## THE PROBLEM
Out of the lines below, please list those that hold the string "tableClient".

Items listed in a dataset
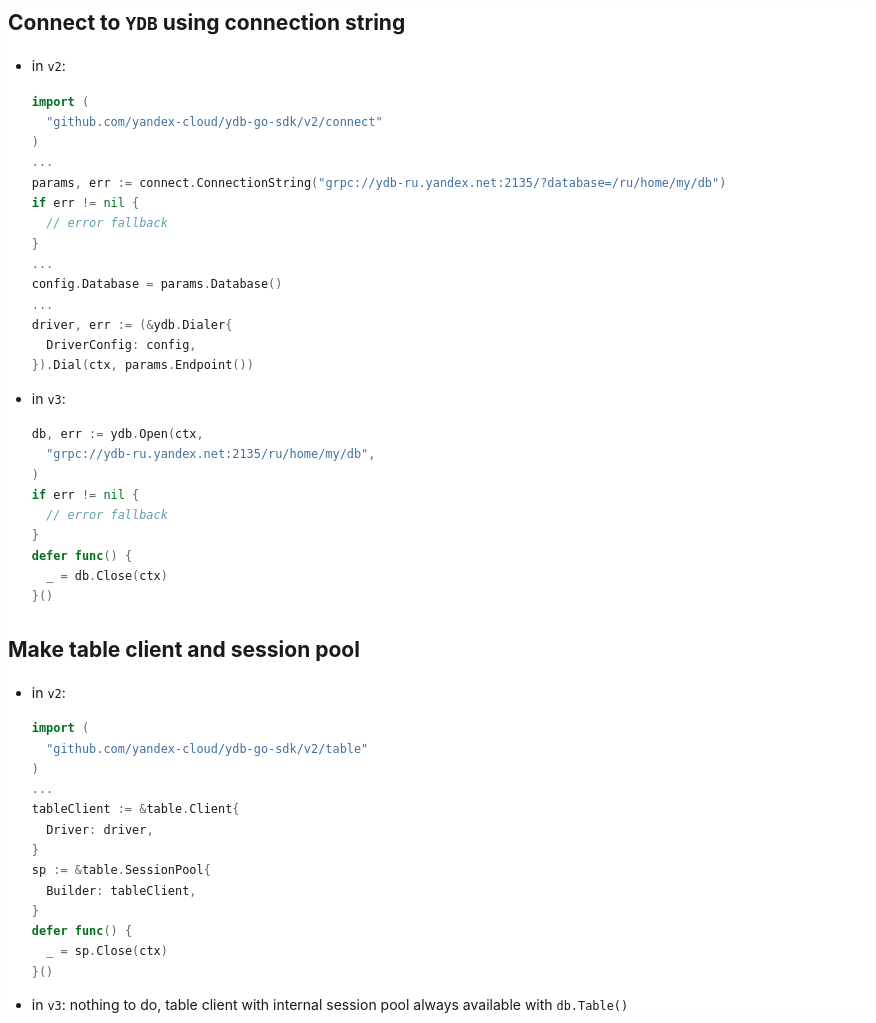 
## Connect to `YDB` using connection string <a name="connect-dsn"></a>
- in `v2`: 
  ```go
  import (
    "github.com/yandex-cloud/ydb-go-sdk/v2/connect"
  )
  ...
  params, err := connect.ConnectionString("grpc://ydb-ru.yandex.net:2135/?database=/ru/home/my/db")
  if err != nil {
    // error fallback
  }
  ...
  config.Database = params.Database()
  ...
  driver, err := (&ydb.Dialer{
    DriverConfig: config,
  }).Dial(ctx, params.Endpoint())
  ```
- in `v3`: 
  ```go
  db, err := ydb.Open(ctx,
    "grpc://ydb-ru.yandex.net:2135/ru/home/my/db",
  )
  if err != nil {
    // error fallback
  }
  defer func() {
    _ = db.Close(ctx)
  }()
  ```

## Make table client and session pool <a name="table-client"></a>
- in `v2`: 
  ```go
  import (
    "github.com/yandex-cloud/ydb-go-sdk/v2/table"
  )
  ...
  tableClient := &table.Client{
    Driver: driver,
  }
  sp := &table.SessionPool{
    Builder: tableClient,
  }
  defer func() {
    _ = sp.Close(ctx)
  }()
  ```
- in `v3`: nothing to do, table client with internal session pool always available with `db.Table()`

...

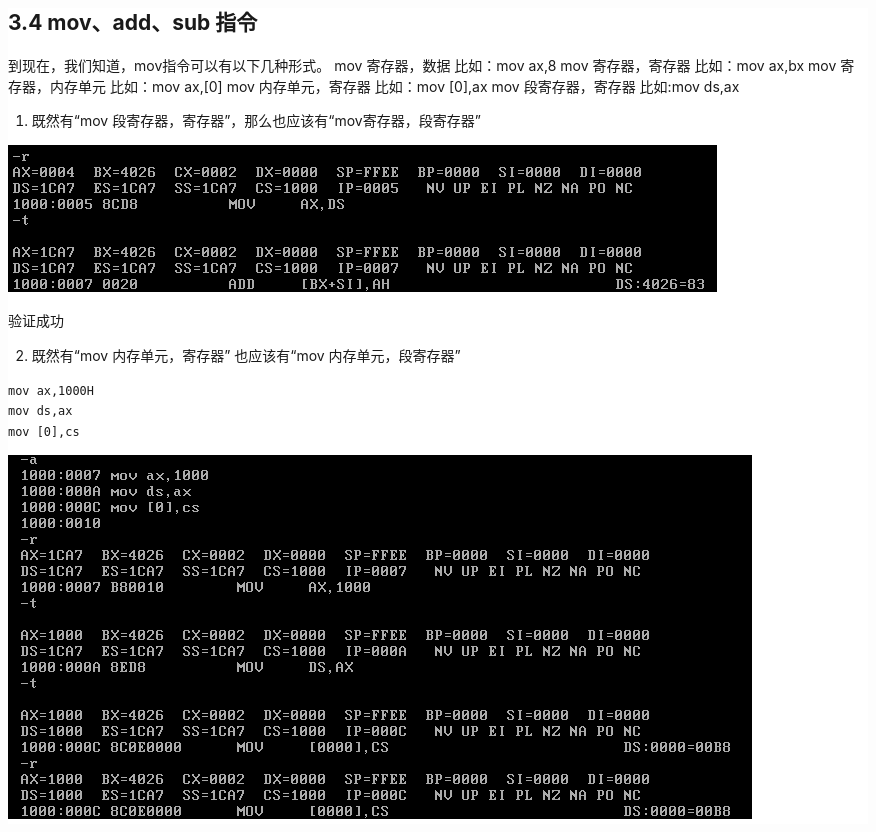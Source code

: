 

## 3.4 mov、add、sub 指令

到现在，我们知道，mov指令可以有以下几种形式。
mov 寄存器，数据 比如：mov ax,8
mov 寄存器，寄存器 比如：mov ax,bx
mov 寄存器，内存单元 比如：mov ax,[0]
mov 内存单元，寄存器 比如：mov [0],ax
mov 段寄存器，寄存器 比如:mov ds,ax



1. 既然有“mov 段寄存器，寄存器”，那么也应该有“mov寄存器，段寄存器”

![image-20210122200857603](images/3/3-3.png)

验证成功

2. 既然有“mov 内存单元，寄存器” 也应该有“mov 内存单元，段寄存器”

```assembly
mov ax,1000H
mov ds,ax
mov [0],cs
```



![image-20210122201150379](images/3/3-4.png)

## EXPECTED ANSWER
  tableClient := &table.Client{
    Builder: tableClient,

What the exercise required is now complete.